Lawson said he would like to see Black Los Angeles recreate Black Wall Street that once thrived in Greenwood, Oklahoma but was destroyed by angry whites in the early 20th century.

“We want to create a situation where a dollar dropped in our community stays in our community,” Lawson said. “The example that I use is Koreatown. I have all the respect in the world for what they have done. A dollar dropped in Koreatown stays there for 50 days. Our goal is to get back to what our forefathers were already doing and go beyond.”

White asked Evers-Manly how corporate America could create better outcomes for the Urban League and organizations like it.

“I think that when we talk about diversity, equity and inclusion, we’ve got to make sure that we as African Americans get room at the table and that we are going to be part of the decisions that are being made,” Evers-Manly said. “We’ve got to make sure that we are in those C suites and we’ve also got to make sure that we have individuals who look like us employed in jobs that are going to be life sustaining. Jobs in the sciences, technology, engineering and development.

“So what I think we need to see and what we need from the Urban League is to make sure that we are holding corporate America accountable for hiring and their investments in our communities especially our businesses, but also in our non-profits and in our educational institutions.”

White asked Rev. Lawson how the Urban League can continue to sustain in real time.

“The most important thing is for the Urban League to continue to be part of the struggle because the work still remains to be done which is a monumental task and cannot be done by any one section of our community in our country,” he said.

Michael Lawson agreed.

“We can’t do this alone,” he said. “The work has to affect a broad swath of people and we are part of those collaborations. Reverend Lawson set the table. He wrote the blueprint that we are trying to follow and the blueprint includes collaboration.

“We are working with multiple groups including spending a specific amount of time working to stop the anti-Asian hate crimes that are going on, not just in L. A., but in other cities because this affects all of us.”

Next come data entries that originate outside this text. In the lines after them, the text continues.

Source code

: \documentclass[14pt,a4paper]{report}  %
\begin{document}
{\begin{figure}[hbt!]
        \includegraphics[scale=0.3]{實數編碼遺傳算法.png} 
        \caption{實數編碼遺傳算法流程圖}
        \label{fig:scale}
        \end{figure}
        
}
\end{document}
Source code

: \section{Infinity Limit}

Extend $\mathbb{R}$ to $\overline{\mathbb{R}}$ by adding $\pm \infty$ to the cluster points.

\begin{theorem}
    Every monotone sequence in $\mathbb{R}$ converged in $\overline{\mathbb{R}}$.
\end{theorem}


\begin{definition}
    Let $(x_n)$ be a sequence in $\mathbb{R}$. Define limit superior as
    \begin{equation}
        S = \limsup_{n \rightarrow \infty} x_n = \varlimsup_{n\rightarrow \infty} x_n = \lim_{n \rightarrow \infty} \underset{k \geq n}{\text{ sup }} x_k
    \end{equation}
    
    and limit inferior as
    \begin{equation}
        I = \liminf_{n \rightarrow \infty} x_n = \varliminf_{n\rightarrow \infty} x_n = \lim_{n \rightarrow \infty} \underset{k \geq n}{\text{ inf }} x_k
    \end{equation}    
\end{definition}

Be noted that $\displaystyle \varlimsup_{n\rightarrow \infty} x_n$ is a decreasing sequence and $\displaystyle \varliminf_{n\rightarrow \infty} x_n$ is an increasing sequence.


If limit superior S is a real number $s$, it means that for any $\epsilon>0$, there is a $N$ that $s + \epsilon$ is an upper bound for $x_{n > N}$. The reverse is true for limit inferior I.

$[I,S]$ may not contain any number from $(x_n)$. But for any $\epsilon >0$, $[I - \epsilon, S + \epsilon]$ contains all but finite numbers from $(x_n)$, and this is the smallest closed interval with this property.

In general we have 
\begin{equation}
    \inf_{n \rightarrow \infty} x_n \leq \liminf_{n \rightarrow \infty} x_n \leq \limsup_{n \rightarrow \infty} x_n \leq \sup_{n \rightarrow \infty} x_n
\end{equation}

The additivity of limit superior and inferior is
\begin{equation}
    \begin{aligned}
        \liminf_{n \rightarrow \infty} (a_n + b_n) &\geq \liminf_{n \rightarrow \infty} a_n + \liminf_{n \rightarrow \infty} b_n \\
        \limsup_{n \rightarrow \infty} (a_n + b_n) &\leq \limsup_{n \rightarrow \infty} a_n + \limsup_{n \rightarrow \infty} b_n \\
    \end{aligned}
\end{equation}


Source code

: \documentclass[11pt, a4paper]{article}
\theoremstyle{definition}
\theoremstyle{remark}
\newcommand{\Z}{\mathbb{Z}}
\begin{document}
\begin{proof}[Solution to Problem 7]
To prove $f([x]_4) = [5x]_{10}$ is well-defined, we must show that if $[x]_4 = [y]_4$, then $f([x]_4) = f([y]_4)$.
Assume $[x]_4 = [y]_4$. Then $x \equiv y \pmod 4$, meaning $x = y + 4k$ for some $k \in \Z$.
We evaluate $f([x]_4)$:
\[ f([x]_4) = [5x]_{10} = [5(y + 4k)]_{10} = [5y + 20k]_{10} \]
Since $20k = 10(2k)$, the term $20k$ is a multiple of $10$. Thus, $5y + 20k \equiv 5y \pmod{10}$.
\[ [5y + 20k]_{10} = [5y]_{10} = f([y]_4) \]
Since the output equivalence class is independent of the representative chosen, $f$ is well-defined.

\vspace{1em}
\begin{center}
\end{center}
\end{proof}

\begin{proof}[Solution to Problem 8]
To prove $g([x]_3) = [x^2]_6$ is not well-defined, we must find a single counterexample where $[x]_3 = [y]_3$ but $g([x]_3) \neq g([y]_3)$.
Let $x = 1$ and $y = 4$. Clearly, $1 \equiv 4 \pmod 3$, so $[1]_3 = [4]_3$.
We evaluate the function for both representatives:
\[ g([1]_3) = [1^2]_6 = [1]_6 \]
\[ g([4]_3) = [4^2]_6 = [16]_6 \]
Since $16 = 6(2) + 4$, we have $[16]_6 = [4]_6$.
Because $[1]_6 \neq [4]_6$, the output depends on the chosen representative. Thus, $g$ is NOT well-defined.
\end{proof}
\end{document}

“In the 50s, 60s and 70s, our goal was to dismantle the laws, customs and the structure of racism,” Rev. Lawson added. “We did not complete that task in the 20th century. It still has to be done. So the point of any movement is going to be as to whether it is doing the job to end the structure of torture and cruelty while at the same time helping the society economically and politically with new ways of justice and truth.”

White asked Evers-Manly about her hopes for the future in Hollywood.

“As we enter into awards season, are you hopeful for deeper and better truth telling going forward?” White asked.

“I will always be hopeful but there’s much work to be done,” Evers-Manly answered. “On the eve of the Golden Globes held by the Hollywood Foreign Press, it was found that out of 87 members, there is not one Black voter. As a result, you can see that in the nominations.

“We need Black people behind the scenes and in charge of our stories.”

Pausing, she added, “I would be remiss if I didn’t talk about the significance of the Black press (in Los Angeles) and how we should be supporting them. The Black press tells our stories and they’re with us daily. We need to subscribe to Black publications because those are truly the soldiers without swords who are telling our stories.”

Rev. Lawson emphasized the importance of the Urban League raising sufficient funds to hire more full-time staff. “The work the Urban League does needs the attention of full-time people,” he said. “Especially a staff that will get our white fellow citizens to see some of the issues (we face) and to support the changes that are needed because many white people do not see the issues (facing us) in L.A. or elsewhere.”

He then issued a challenge.

“If the people who call themselves philanthropists were really concerned about this nation’s future, they would take a few of those billions of dollars and establish a million dollar endowment for the Urban League in Los Angeles and in other cities in order to make our nation a just society.”